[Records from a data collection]
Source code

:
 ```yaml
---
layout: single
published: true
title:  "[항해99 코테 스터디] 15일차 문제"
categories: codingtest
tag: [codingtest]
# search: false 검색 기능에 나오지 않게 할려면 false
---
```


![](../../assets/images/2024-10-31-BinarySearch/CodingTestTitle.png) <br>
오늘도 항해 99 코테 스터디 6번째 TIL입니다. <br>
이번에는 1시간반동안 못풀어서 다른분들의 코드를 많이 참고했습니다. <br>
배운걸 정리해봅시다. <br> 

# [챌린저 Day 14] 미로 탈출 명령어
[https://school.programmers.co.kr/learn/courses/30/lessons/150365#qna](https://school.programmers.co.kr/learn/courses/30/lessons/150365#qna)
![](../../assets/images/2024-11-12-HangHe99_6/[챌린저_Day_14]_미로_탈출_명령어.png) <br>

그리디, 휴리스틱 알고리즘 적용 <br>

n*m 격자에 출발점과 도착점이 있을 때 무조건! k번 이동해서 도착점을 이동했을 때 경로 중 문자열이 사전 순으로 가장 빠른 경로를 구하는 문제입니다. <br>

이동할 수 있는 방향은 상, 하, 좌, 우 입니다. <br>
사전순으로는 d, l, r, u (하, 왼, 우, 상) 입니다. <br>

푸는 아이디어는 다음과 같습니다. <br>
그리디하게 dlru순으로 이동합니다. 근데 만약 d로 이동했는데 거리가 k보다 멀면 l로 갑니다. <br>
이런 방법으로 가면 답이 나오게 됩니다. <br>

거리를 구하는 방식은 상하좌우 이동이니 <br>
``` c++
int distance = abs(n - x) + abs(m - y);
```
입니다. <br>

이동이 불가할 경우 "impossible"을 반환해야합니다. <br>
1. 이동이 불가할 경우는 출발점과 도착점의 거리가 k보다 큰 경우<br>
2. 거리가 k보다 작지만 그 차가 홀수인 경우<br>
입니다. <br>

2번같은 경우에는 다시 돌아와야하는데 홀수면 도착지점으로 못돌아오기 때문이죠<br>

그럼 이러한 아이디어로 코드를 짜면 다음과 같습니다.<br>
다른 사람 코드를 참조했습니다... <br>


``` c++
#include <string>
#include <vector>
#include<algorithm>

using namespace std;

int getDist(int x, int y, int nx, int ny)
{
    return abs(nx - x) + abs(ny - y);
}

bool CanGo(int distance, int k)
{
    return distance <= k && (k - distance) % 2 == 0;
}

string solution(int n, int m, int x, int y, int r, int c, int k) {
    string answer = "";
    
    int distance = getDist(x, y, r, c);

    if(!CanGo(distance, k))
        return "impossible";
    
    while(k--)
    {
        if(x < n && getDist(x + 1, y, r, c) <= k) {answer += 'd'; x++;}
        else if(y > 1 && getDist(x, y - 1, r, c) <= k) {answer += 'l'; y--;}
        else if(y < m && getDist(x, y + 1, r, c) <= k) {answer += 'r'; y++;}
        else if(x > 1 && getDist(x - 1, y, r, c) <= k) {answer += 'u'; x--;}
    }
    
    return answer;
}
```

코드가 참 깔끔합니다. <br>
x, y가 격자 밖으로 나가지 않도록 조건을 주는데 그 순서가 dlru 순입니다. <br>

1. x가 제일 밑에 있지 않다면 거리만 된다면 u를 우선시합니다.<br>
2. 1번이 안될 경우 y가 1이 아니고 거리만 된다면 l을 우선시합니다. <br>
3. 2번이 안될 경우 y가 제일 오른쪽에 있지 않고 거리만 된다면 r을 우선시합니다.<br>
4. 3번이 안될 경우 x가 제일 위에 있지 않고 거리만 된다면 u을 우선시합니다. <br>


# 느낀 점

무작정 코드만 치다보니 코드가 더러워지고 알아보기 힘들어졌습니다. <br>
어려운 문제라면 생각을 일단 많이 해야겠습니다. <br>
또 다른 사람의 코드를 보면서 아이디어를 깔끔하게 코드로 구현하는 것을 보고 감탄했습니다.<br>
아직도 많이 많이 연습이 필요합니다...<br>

...

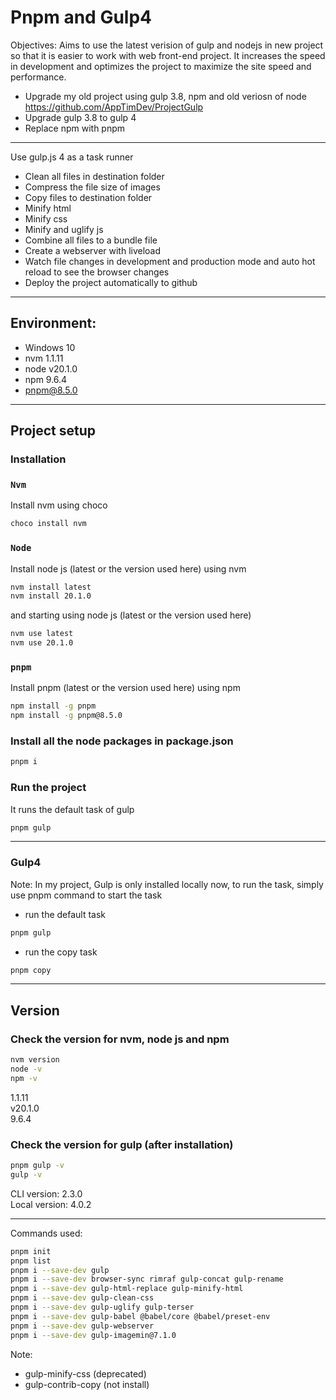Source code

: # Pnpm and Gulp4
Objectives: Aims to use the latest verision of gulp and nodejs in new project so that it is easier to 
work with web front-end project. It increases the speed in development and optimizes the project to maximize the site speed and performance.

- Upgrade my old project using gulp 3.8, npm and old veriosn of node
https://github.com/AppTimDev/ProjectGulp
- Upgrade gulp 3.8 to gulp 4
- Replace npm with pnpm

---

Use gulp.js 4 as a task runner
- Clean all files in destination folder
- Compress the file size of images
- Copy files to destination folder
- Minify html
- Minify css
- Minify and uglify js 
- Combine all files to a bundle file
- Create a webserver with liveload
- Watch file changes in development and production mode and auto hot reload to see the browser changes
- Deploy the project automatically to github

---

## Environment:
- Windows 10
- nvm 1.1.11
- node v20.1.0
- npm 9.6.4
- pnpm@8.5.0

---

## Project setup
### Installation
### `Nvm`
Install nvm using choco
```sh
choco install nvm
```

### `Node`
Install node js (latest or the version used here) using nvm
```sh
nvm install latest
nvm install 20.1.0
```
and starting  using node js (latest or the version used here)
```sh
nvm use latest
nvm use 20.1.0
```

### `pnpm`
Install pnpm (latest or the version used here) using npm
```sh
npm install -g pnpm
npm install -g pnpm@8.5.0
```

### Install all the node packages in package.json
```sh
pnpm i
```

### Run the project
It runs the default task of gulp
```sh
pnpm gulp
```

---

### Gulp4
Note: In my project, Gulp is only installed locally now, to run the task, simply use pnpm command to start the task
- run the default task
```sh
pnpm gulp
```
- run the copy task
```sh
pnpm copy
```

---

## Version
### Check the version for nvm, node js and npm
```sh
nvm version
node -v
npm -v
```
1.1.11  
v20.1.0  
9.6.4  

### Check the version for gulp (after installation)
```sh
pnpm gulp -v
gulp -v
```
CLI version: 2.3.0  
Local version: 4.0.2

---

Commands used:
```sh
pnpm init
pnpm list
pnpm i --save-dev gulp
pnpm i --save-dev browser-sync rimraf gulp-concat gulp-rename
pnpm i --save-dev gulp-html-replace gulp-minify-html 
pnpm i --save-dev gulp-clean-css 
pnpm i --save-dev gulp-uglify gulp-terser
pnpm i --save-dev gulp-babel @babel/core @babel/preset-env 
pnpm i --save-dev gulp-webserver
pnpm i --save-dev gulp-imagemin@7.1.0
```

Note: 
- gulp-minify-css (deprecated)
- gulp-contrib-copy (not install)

# TASK BRIEF
Above are the records; copy exactly the lines from the line with "- Upgrade gulp 3.8 to gulp 4" through the line with "- run the copy task", both included.

# RESULT FOR THIS TASK
- Upgrade gulp 3.8 to gulp 4
- Replace npm with pnpm

---

Use gulp.js 4 as a task runner
- Clean all files in destination folder
- Compress the file size of images
- Copy files to destination folder
- Minify html
- Minify css
- Minify and uglify js 
- Combine all files to a bundle file
- Create a webserver with liveload
- Watch file changes in development and production mode and auto hot reload to see the browser changes
- Deploy the project automatically to github

---

## Environment:
- Windows 10
- nvm 1.1.11
- node v20.1.0
- npm 9.6.4
- pnpm@8.5.0

---

## Project setup
### Installation
### `Nvm`
Install nvm using choco
```sh
choco install nvm
```

### `Node`
Install node js (latest or the version used here) using nvm
```sh
nvm install latest
nvm install 20.1.0
```
and starting  using node js (latest or the version used here)
```sh
nvm use latest
nvm use 20.1.0
```

### `pnpm`
Install pnpm (latest or the version used here) using npm
```sh
npm install -g pnpm
npm install -g pnpm@8.5.0
```

### Install all the node packages in package.json
```sh
pnpm i
```

### Run the project
It runs the default task of gulp
```sh
pnpm gulp
```

---

### Gulp4
Note: In my project, Gulp is only installed locally now, to run the task, simply use pnpm command to start the task
- run the default task
```sh
pnpm gulp
```
- run the copy task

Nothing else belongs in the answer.